We ran several sensitivity analyses to address the performance of the model vis-a-vis some of these concerns. First, to address ii), we balanced the distribution between high and low buildings by uniformly sampling from height bins (see S5 Appendix). This experiment did not improve the prediction accuracy of high buildings for Brandenburg. The result may be specific to Brandenburg and requires further investigation. Second, we trained the model on data constrained to small- and medium-sized cities to analyze if those models show better performance when tested on rural regions (see S6 Appendix). We found the performance change to be small (a few centimeters) and the original model in some cases even outperformed those models. Third, we removed high buildings beyond 20, 30 and 40 meters, to test if a model optimized on smaller buildings would bring a performance gain (see S7 Appendix). We found this set-up to only marginally improve the performance (the MAE improved of −2 to −6 cm).

We plan to upscale this proof-of-concept with more data both for training and testing, with a particular attention on adding new geospatial contexts that could form a broader and more representative dataset. We expect that this would improve the learning, while it will enable to test our hypotheses at a larger scale. In the future, we also aim to predict to areas without an available 3D model using OSM data. To further analyse the abilities of the model to generalize in follow-up studies, the ‘area of applicability’ approach [56] might be an interesting starting point. Prediction uncertainty could be investigated further relying on recent developed methods for the XGBoost algorithm [57].

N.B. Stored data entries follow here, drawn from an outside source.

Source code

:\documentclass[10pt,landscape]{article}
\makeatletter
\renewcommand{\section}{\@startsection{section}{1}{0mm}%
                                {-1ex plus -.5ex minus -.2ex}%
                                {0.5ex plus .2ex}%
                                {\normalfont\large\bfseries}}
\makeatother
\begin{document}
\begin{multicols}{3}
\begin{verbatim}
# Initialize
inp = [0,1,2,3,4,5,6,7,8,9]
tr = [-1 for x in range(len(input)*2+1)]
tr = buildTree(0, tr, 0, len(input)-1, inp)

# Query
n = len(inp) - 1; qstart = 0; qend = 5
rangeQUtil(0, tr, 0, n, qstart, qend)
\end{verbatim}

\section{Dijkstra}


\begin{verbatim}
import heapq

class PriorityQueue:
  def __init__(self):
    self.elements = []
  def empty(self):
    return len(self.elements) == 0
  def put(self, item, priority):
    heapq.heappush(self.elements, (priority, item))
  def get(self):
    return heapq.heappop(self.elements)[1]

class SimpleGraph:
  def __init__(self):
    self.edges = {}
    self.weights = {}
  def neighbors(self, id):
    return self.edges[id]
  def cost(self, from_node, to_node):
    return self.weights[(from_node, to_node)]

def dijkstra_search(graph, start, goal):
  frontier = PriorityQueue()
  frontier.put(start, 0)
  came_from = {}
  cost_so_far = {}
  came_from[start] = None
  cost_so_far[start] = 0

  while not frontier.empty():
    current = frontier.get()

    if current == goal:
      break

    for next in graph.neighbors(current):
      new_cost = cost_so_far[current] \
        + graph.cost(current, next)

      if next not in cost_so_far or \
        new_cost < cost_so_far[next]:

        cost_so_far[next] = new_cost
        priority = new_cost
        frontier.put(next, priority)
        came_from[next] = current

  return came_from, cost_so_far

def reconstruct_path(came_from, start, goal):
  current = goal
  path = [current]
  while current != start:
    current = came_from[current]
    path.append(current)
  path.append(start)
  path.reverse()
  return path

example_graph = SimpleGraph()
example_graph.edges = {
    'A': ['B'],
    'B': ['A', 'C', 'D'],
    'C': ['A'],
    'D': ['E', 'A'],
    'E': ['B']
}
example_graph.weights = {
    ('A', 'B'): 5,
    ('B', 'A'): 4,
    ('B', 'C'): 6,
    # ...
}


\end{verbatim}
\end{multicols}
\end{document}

Finally, there are opportunities to use other algorithms and training procedures, including using raster images of urban tissue geometries directly with computer vision algorithms. Also, spatial auto-correlation could be leveraged beyond the set of features we have included so far (see S8 Appendix for a discussion of the spatial auto-correlation in our data and model output). The emerging sub-field of spatial machine learning provides new approaches that are more tailored to spatial data than the methods used here [58–60].